(Record extracts)

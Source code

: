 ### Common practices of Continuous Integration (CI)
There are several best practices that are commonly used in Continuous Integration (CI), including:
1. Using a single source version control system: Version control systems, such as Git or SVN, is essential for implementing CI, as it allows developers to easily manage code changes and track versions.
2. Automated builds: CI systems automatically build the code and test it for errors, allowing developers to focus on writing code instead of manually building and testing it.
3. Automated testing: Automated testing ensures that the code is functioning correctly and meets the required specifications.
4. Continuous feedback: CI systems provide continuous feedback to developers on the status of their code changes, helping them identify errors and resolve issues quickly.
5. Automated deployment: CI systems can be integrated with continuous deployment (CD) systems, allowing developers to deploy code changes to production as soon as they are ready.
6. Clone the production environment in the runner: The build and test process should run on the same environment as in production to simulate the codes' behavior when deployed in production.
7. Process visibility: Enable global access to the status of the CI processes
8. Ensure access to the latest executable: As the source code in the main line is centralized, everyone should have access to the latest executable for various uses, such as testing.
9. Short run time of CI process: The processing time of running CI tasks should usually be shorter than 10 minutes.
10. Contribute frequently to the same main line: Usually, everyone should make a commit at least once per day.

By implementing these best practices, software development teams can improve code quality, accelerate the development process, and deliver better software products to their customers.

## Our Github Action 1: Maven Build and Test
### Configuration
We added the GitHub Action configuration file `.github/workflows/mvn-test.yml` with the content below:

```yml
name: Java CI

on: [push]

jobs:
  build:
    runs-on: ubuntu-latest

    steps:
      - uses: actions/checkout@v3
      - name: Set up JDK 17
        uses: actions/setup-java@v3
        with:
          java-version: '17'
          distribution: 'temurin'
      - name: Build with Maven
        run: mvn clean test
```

(End Record extracts)

- Task brief:
Among the lines above, count those containing the word "everyone" and write only the number.

- Reply:
2